Der HIV-Test ist positiv und es zeigt sich im Labor eine stark erniedrigte CD4-Zellzahl (87/µL) sowie eine hohe HIV-RNA (455.000 cop/mL). In der broncho-aveolären Lavage (BAL) gelingt der mikroskopische Nachweis von Pneumocystis jiroveci (Grocott-Färbung), woraufhin eine intravenöse Therapie des Patienten mit hochdosiertem Cotrimoxazol beginnt (gewichtsadaptiert, hier: 3x 5 Ampullen à 480 mg), begleitet von Steroiden (initial 2x 40 mg Prednisolon).
Frage 1: Wann sollte bei diesen Pat. die antiretrovirale Therapie (ART) begonnen werden?

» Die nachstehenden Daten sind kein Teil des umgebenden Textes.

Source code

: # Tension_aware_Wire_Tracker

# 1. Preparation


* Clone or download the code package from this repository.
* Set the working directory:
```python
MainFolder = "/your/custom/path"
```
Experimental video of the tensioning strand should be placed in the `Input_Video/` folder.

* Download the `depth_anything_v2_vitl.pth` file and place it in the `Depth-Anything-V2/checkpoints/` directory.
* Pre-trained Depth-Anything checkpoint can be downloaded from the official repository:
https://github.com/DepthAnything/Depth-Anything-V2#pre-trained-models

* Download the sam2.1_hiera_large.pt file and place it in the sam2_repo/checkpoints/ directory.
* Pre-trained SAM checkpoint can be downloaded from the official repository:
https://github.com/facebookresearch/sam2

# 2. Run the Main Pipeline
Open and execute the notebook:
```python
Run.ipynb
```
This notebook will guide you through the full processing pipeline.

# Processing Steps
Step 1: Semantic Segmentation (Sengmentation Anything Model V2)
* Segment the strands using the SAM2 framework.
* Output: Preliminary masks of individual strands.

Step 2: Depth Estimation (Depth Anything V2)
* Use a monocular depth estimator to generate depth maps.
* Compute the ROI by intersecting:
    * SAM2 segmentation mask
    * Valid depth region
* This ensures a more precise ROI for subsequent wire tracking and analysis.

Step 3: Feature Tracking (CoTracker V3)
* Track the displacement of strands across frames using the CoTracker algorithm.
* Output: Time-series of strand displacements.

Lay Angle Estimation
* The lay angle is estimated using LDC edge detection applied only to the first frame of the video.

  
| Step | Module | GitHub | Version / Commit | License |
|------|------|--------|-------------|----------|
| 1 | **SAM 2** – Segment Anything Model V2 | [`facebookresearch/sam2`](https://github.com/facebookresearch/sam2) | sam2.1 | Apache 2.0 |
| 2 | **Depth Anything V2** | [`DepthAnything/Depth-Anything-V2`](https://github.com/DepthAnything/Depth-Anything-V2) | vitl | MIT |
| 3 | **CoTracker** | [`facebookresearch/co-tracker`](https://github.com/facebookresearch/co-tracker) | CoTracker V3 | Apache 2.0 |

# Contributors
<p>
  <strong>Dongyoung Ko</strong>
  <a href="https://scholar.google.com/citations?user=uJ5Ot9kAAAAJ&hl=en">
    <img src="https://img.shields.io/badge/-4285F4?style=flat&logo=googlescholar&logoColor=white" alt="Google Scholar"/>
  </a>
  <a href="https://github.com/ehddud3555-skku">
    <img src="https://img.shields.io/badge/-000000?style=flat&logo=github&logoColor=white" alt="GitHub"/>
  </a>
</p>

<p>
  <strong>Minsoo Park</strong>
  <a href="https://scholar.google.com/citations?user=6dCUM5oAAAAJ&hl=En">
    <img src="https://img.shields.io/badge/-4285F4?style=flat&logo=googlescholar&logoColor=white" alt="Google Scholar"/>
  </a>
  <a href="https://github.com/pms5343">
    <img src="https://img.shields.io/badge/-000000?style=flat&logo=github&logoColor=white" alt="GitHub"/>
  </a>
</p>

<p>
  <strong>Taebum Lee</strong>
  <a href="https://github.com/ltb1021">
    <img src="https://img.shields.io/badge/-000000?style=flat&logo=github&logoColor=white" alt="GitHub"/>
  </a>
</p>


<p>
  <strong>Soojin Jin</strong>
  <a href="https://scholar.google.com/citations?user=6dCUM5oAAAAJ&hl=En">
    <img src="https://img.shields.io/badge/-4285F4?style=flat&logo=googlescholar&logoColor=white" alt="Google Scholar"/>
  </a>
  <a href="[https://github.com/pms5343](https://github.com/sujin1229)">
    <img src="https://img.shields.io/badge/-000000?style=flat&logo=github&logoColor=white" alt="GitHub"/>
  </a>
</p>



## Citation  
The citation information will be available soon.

- bis zum 7. Tag nach Start Cotrim?
- Tag 8-21 nach Start Cotrim?
- erst nach Ende des 21-tägigen Therapiezyklus mit hochdosiertem Cotrim?
Diskussion Frage 1:
Neuere Therapiekonzepte verfolgen die Strategie, baldmöglichst nach Therapiebeginn der opportunistischen Infektion (OI) mit der ART zu beginnen, dazu gibt es sogar Studiendaten, die einen signifikanten klinischen Vorteil für früh behandelte (<16 Tage nach OI-Therapiestart) erbrachte.4 Auch aus einer deutschen Arbeitsgruppe liegen Daten zu dieser Fragestellung vor.5 Dennoch kann die sich (häufig) manifestierende Allergie gegen das eingesetzte Cotrimoxazol, die oft um Tag 11 herum auftritt, zum Absetzen sowohl von Cotrims als auch der ART führen, wenn Unsicherheit über das Allergie-auslösende Agens besteht und dann individuell wiederum Folgekomplikationen/Nachteile für Betroffene im Verlauf darstellen. Im hier dargestellten Fall sollte mit der ART am Tag 10 nach Beginn Cotrim begonnen werden, nachdem bereits der Sauerstoffbedarf deutlich rückläufig war (1 L/Min nasal).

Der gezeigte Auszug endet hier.